La crisi di Amburgo non è solamente una questione di soldi: dopo aver scoperto che con una finale nel loro torneo Rafael Nadal sarebbe potuto tornare numero 1 del mondo, gli organizzatori hanno messo sul piatto 500.000 euro (un terzo del montepremi totale del torneo) per portare il maiorchino in Germania, ma hanno ricevuto un prevedibile no, dalle ragioni principalmente logistiche. Il torneo diretto da Michael Stich – unico tedesco campione nell’Era Open, nel 1993 – si trova in una delle settimane peggiori del calendario, esattamente a metà fra Wimbledon e il via dei grandi tornei negli Stati Uniti. La situazione peggiore per convincere i big a giocare sulla terra battuta per un unico torneo. Nel 2015 li salvò proprio Nadal, subito eliminato a Wimbledon e giunto volentieri in Germania per raccogliere punti e fiducia, mentre nelle ultime due stagioni la situazione è stata terribile. Nemmeno “Sascha” Zverev, che ad Amburgo ci è nato, ha scelto di giocare in casa, preferendo andare a Washington con qualche giorno d’anticipo per iniziare ad allenarsi sul cemento con Juan Carlos Ferrero, e il fatto che il livello fosse più alto a Gstaad (con in palio la metà dei punti e un terzo dei soldi) la dice lunga sull’allergia dei giocatori al torneo tedesco. Gli spettatori di quest’anno, più di 60.000, sono stati superiori al totale di dodici mesi fa, ma è una magra consolazione.

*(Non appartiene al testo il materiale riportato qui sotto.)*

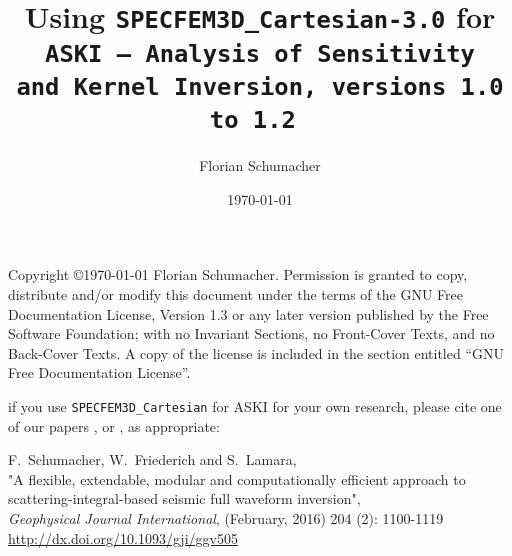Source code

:\documentclass[12pt,a4paper]{article}
\newcommand{\lcode}[1]{\nolinkurl{#1}}
\newcommand{\ASKI}{ {\ttfamily ASKI} }
\begin{document}
\sloppy
%
\setlength{\parindent}{0cm}
\addtolength{\parskip}{0.5em}
%
%
%
\title{Using {\tt \Huge SPECFEM3D\_Cartesian-3.0} for \\ \tt {\Huge ASKI} {\rm--} {\Huge A}{\large nalysis of} {\Huge S}{\large ensitivity \\ and} {\Huge\tt K}{\large ernel} {\Huge\tt I}{\large nversion, versions 1.0 to 1.2} }
\author[1]{Florian Schumacher}
\date{\mydate \today}
\maketitle
%
Copyright \copyright {\myyear \today} Florian Schumacher.
Permission is granted to copy, distribute and/or modify this document
under the terms of the GNU Free Documentation License, Version 1.3
or any later version published by the Free Software Foundation;
with no Invariant Sections, no Front-Cover Texts, and no Back-Cover Texts.
A copy of the license is included in the section entitled ``GNU
Free Documentation License''.

\vspace{0.7cm}

if you use \lcode{SPECFEM3D_Cartesian} for \ASKI{} for your own research, please cite 
one of our papers \cite{Schumacher16}, or \cite{Schumacher16b}, as appropriate:

F.\ Schumacher, W.\ Friederich and S.\ Lamara, \\
"A flexible, extendable, modular and 
computationally efficient approach to scattering-integral-based seismic full waveform 
inversion", \\
\emph{Geophysical Journal International}, (February, 2016) 204 (2): 1100-1119\\
\url{http://dx.doi.org/10.1093/gji/ggv505}
\end{document}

Nel bilancio post torneo, il direttore Michael Stich ha cercato di girare intorno al problema, provando a far passare il messaggio che la tradizione del torneo debba essere più forte dei nomi presenti nell’entry list: un concetto che può funzionare per gli Slam, ma difficilmente rende in tutte le altre manifestazioni. Secondo Stich, che nella domenica delle qualificazioni ha giocato un’esibizione con Tommy Haas, la qualità del torneo è stata alta, ma è il primo a non essere felice della situazione. Senza grandi nomi è difficile far contenti gli spettatori, e ancora di più stringere legami importanti e duraturi con gli sponsor. Il prossimo anno il torneo rimarrà sicuramente al Tennisstadion Am Rothenbaum, uno dei pochi impianti del mondo del tennis dotati di tetto retrattile, ma non è da escludere che in futuro si possa valutare un cambio di sede, come è indubbio che vada presto cercata (e trovata) una soluzione, per evitare di gettare al vento una storia ultracentenaria. L’intenzione della Federazione tedesca, che nei prossimi mesi si riunirà con gli organizzatori per valutare la strada da prendere per il futuro del torneo (magari il passaggio al cemento?), è quella di conquistare una sedia al tavolo dell’ATP che studierà la riforma del calendario per il 2019, per ottenere almeno una settimana migliore, o valutare altrimenti il possibile cambio di superficie. Anche se la battaglia legale di una decina d’anni fa, quando dalla Germania intentarono (e persero) una causa contro l’ATP, rea secondo loro di aver violato le norme antitrust nell’operazione che tolse ad Amburgo lo status di Masters 1000, difficilmente giocherà a loro favore.